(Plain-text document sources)
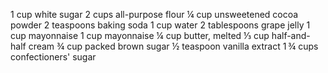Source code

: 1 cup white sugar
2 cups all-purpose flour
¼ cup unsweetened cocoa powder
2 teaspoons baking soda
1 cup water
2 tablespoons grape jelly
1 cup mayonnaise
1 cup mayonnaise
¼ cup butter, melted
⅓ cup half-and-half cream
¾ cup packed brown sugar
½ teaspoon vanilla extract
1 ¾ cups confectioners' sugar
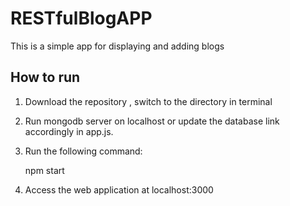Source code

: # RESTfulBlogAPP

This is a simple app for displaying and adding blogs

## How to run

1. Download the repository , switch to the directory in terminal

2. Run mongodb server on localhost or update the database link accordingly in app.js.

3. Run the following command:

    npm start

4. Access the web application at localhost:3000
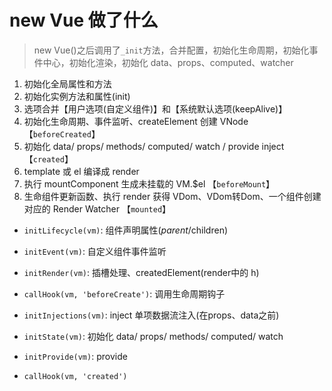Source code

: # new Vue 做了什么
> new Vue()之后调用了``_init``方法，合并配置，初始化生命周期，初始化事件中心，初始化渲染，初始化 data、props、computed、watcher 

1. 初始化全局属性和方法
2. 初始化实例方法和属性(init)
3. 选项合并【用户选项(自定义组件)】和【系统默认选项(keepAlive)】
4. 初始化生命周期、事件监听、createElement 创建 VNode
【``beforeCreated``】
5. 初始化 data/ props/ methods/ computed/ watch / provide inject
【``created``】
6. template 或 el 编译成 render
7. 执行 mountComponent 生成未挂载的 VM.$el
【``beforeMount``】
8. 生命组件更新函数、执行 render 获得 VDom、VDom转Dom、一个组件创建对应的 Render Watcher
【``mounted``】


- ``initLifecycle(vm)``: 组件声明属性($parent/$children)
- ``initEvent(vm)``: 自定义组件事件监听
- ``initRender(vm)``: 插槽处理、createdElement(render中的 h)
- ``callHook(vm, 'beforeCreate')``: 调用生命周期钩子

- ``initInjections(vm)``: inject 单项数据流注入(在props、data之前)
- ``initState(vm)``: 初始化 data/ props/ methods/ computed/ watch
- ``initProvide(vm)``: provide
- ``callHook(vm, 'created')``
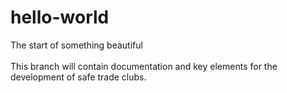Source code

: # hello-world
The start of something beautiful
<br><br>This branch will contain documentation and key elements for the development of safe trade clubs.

## What this task involves
Here the job is to repeat the entries verbatim while leaving all pictures out.

## Task solution
Source code

: 1 cup white sugar
2 cups all-purpose flour
¼ cup unsweetened cocoa powder
2 teaspoons baking soda
1 cup water
2 tablespoons grape jelly
1 cup mayonnaise
1 cup mayonnaise
¼ cup butter, melted
⅓ cup half-and-half cream
¾ cup packed brown sugar
½ teaspoon vanilla extract
1 ¾ cups confectioners' sugar
Source code

: # RESTfulBlogAPP

This is a simple app for displaying and adding blogs

## How to run

1. Download the repository , switch to the directory in terminal

2. Run mongodb server on localhost or update the database link accordingly in app.js.

3. Run the following command:

    npm start

4. Access the web application at localhost:3000
Source code

: # new Vue 做了什么
> new Vue()之后调用了``_init``方法，合并配置，初始化生命周期，初始化事件中心，初始化渲染，初始化 data、props、computed、watcher 

1. 初始化全局属性和方法
2. 初始化实例方法和属性(init)
3. 选项合并【用户选项(自定义组件)】和【系统默认选项(keepAlive)】
4. 初始化生命周期、事件监听、createElement 创建 VNode
【``beforeCreated``】
5. 初始化 data/ props/ methods/ computed/ watch / provide inject
【``created``】
6. template 或 el 编译成 render
7. 执行 mountComponent 生成未挂载的 VM.$el
【``beforeMount``】
8. 生命组件更新函数、执行 render 获得 VDom、VDom转Dom、一个组件创建对应的 Render Watcher
【``mounted``】


- ``initLifecycle(vm)``: 组件声明属性($parent/$children)
- ``initEvent(vm)``: 自定义组件事件监听
- ``initRender(vm)``: 插槽处理、createdElement(render中的 h)
- ``callHook(vm, 'beforeCreate')``: 调用生命周期钩子

- ``initInjections(vm)``: inject 单项数据流注入(在props、data之前)
- ``initState(vm)``: 初始化 data/ props/ methods/ computed/ watch
- ``initProvide(vm)``: provide
- ``callHook(vm, 'created')``
Source code

: # hello-world
The start of something beautiful
<br><br>This branch will contain documentation and key elements for the development of safe trade clubs.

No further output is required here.